[DATA Boundary: Start]

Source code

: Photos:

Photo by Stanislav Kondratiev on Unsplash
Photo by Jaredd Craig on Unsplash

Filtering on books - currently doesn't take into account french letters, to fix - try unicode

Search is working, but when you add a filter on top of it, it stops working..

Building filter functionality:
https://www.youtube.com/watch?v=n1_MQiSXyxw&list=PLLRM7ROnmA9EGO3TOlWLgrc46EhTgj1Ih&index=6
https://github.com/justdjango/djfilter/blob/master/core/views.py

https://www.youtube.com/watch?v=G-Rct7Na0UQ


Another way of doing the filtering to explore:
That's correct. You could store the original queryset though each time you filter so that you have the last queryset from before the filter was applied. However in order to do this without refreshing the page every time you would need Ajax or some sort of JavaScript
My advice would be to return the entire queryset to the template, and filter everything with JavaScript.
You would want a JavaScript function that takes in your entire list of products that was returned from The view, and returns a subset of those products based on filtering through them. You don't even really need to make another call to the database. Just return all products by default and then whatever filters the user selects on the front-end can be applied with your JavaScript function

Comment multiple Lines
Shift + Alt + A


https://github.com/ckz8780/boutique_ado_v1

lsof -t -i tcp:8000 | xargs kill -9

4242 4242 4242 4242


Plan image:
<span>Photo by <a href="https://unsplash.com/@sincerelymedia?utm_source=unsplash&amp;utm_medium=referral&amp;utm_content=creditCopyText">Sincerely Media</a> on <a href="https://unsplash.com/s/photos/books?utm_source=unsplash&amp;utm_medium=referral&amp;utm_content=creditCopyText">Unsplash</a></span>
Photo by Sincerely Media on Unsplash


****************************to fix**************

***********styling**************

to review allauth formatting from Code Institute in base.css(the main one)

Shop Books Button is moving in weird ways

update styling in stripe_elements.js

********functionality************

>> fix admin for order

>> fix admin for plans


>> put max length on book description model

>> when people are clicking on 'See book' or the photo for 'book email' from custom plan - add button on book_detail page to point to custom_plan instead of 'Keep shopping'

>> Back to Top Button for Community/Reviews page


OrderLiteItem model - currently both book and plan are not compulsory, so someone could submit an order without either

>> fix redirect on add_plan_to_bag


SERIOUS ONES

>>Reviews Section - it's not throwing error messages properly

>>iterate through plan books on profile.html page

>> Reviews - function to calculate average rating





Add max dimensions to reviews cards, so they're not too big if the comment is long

[DATA Boundary: End]
[DATA Boundary: Start]

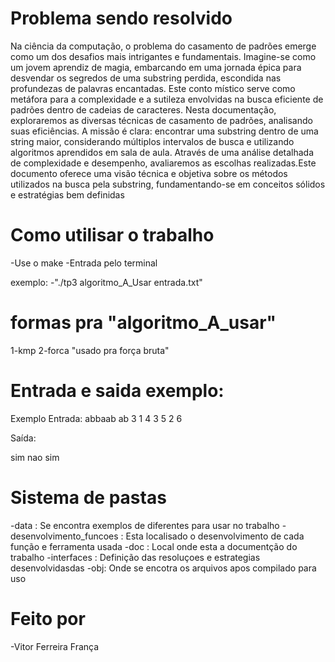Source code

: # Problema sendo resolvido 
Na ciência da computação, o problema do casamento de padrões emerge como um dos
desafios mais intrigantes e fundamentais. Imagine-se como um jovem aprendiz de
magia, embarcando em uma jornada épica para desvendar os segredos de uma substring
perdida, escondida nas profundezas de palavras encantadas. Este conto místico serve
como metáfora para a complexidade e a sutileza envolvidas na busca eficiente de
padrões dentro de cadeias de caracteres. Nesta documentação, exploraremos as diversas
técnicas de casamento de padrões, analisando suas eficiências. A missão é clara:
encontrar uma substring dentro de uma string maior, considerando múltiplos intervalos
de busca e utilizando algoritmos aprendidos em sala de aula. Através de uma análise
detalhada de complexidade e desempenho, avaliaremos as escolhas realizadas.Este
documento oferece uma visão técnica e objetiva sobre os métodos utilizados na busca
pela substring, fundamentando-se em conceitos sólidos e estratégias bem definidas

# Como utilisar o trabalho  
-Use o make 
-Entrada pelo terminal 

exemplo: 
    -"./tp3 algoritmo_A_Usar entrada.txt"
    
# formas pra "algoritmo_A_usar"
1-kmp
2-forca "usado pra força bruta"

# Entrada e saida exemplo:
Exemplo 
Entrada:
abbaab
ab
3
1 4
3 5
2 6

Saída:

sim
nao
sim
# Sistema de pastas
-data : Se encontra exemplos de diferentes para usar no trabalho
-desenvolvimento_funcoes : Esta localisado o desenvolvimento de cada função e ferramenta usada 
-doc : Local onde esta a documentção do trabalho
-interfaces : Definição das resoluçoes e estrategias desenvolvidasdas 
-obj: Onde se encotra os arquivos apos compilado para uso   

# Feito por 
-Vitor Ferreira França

[DATA Boundary: End]
[DATA Boundary: Start]

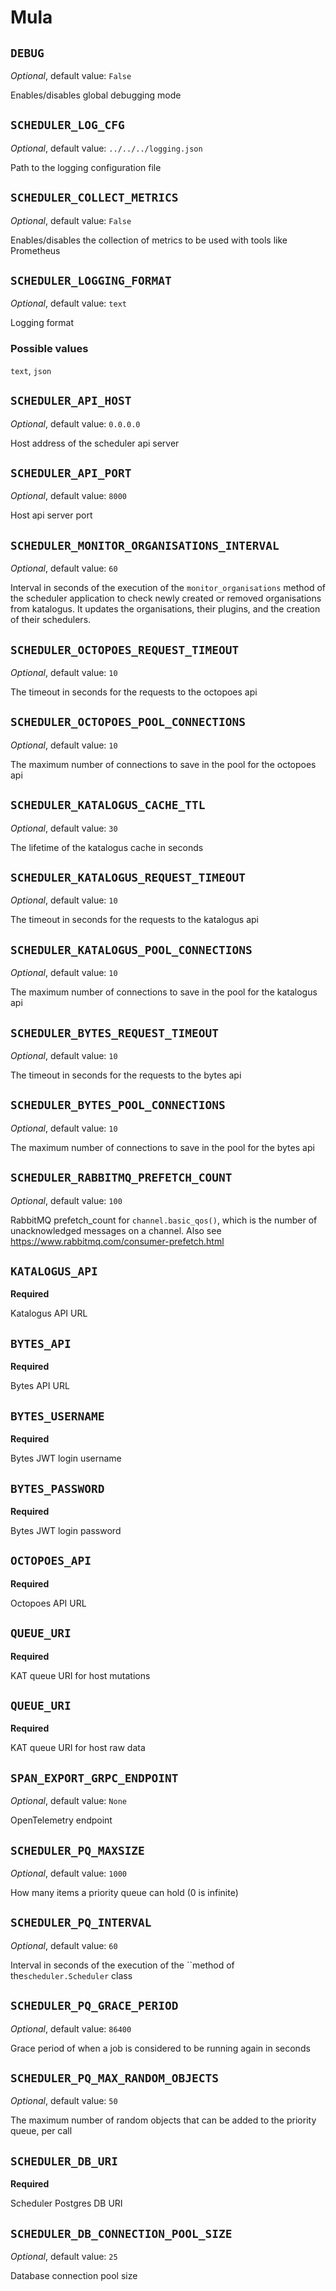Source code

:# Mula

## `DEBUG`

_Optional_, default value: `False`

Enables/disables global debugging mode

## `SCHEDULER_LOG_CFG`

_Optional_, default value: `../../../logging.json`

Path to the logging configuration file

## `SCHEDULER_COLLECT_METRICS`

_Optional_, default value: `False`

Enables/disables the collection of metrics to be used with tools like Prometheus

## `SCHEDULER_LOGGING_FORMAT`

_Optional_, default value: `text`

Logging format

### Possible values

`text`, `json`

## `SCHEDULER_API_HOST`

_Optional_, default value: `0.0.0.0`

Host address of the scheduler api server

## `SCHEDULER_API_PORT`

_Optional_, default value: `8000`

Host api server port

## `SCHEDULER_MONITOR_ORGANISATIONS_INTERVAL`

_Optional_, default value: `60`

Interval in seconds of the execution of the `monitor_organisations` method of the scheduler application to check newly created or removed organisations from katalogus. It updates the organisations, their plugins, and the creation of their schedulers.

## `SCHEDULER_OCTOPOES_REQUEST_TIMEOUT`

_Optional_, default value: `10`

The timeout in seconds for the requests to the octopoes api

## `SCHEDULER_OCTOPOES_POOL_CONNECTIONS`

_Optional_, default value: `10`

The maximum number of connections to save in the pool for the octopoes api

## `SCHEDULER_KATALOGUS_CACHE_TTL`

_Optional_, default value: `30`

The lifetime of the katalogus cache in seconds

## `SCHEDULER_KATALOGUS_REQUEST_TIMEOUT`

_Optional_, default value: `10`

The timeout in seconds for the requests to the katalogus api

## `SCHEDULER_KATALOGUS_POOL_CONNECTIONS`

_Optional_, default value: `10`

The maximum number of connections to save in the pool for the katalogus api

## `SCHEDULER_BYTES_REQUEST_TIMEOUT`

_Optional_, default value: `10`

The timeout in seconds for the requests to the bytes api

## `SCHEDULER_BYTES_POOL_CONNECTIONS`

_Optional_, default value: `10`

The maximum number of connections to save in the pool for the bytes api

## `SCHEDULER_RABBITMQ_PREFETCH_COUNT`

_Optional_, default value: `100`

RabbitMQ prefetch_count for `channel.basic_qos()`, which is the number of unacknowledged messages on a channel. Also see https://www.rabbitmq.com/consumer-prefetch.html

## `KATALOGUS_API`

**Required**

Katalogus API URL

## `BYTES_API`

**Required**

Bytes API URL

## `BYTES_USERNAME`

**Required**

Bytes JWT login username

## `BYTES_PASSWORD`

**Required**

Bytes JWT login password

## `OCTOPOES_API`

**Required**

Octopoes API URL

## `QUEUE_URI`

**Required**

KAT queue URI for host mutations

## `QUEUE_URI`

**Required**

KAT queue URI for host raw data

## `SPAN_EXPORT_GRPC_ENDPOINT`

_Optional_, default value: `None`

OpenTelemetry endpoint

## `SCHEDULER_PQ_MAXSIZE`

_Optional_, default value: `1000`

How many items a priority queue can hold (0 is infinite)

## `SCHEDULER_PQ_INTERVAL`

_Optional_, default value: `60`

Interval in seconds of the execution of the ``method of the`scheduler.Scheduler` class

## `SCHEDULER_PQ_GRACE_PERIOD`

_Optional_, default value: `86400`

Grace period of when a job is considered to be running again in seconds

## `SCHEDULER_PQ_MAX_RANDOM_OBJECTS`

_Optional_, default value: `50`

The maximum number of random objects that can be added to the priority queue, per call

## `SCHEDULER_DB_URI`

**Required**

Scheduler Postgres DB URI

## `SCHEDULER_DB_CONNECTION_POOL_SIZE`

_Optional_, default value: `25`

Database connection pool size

[DATA Boundary: End]

## TASK TO COMPLETE
The lines to extract from the data above begin with the line containing "# formas pra" and end with the line containing "-Vitor Ferreira França". Extract them exactly, including both.

## TASK RESULT
# formas pra "algoritmo_A_usar"
1-kmp
2-forca "usado pra força bruta"

# Entrada e saida exemplo:
Exemplo 
Entrada:
abbaab
ab
3
1 4
3 5
2 6

Saída:

sim
nao
sim
# Sistema de pastas
-data : Se encontra exemplos de diferentes para usar no trabalho
-desenvolvimento_funcoes : Esta localisado o desenvolvimento de cada função e ferramenta usada 
-doc : Local onde esta a documentção do trabalho
-interfaces : Definição das resoluçoes e estrategias desenvolvidasdas 
-obj: Onde se encotra os arquivos apos compilado para uso   

# Feito por 
-Vitor Ferreira França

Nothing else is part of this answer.